CAD97 · June 19, 2022, 4:58pm

It's not required. Adding new methods to existing types and traits is explicitly allowed by RFC 1105. It is quite possibly desirable, but not required by current policy.

Jon-Davis · June 19, 2022, 9:15pm

Slight tangent, but I'll come back around to the topic at hand. I've run into this situation a few times, where I would want to make a function that was generic to a container. I had a trait that looked like

trait Container<T> {
   fn does_contain(&self, &T) -> bool, // as to not conflict with contains
}

My specific use case for this function was to filter HTTP requests so I could write code like:

request.filter_method(Method::GET)
request.filter_method([Method::GET, Method::POST])
response.filter_code(404)
response.filter_code(400..500)

It didn't matter what you passed in, as long as it was a Container of type T. I wrote the trait to work on T, Option, [T], Vec, String, Range, HashSet, and more.

If a trait like that would be generally useful, something like it could be added along with a trait like In, which could just reverses the call order.

trait In<C> {
   fn is_in(&self, container: &C) -> bool;
}

impl In<C> for T where C : Container<T> {
  fn is_in(&self, container: &C) -> bool { C.does_contain(self) }
}

Then a user would be able to write

if 5.is_in(0..100) { 
   ...
}

This might be a more generalized solution than InRange. It also would be quite nice for option.

option.filter(|x| x == y).is_some() // I've written this more times than I'd like to admit
y.is_in(option) // this is much nicer

steffahn · June 19, 2022, 9:52pm

There are caveats to the idea of “a consistent interface for collection membership”. Too abstract “collection” interfaces can make it hard to see what operations the data structure you’re using actually supports efficiently. Or, put differently, generic programming on some abstract C: Collection could easily implicitly assume it works with some sort of Set-like data structure where checking for .contains is significantly more efficient than linear time (w.r.t. the size of the collection).

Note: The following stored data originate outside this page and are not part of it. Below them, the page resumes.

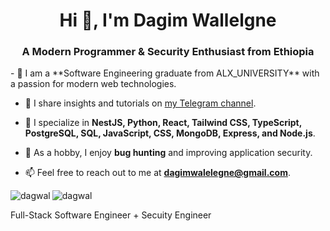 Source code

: <h1 align="center">Hi 👋, I'm Dagim Wallelgne</h1>
<h3 align="center">A Modern Programmer & Security Enthusiast from Ethiopia</h3>
- 🌱 I am a **Software Engineering graduate from ALX_UNIVERSITY** with a passion for modern web technologies.

- 📝 I share insights and tutorials on [my Telegram channel](https://t.me/+yIkS9EFhe1xlMTU0).

- 💬 I specialize in **NestJS, Python, React, Tailwind CSS, TypeScript, PostgreSQL, SQL, JavaScript, CSS, MongoDB, Express, and Node.js**.

- 🐞 As a hobby, I enjoy **bug hunting** and improving application security.

- 📫 Feel free to reach out to me at **dagimwalelegne@gmail.com**.


<p><img align="left" src="https://github-readme-stats.vercel.app/api/top-langs?username=dagwal&show_icons=true&locale=en&layout=compact" alt="dagwal" /></p>

<p><img align="center" src="https://github-readme-streak-stats.herokuapp.com/?user=dagwal&" alt="dagwal" /></p>


Full-Stack Software Engineer + Secuity
Engineer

Another problem, for which the example of Haskell’s Foldable trait (well… technically they are called “type class”, not “trait”) is a good demonstration, is that it’s hard to handle additional trait bounds for efficient .contains methods. Haskell’s Foldable is comparable to Rust’s trait IntoIterator, but it offers an elem function

elem :: Eq a => a -> t a -> Bool

i.e. in Rust syntax this would be as if IntoIterator has a method

fn contains(self, &Self::Item) -> bool
where
    Self::Item: Eq;

The important part and the problem is: the interface prescribes the Eq bound on the item type, and this means that all those collections that actually could implement the thing more efficiently (compared to the default of iterating the whole thing linearly) can only do so with additional bounds such as Hash or Ord on the item type. In the example of Haskell, the Set type (which is search-tree based, similar to BTreeSet, so it works only with an Ord bound) implements Foldable, but the elem function should probably never be used on it because it’s inefficient and can't be improved due to the lack of an Ord bound in the element type; instead one must use the member function, a concrete “method” of the Set type.

I wouldn’t want to copy this design to Rust. It’s good that the Rust version spells the inefficient approach as set.iter().find(&elem).is_some() or set.iter().any(|i| i == elem), so it’s clear that this is linear-time and undesirable.

I’m not saying that this problem can’t be avoided; presumably one could make set types simply not implement a Collection trait at all unless the item type is Hash or Ord, respectively. Rust’s traits are different from Haskell in this regard, as those tend to use their support for higher-kinded types (which Rust doesn’t have) and thus use a different API design, without an associated type. If nothing else this example does however point out, again, that .contains operations are significantly different between types that implement them efficiently in a special way, and types that just iterate through the whole collection and check every item for equality.

OOP languages such as Java “solve” this problem by having no traits at all, so everything is assumed to be Hash + Eq (even in cases where this assumption makes absolutely no sense whatsoever), and using the method from the Collection class for membership testing of HashSet just works™.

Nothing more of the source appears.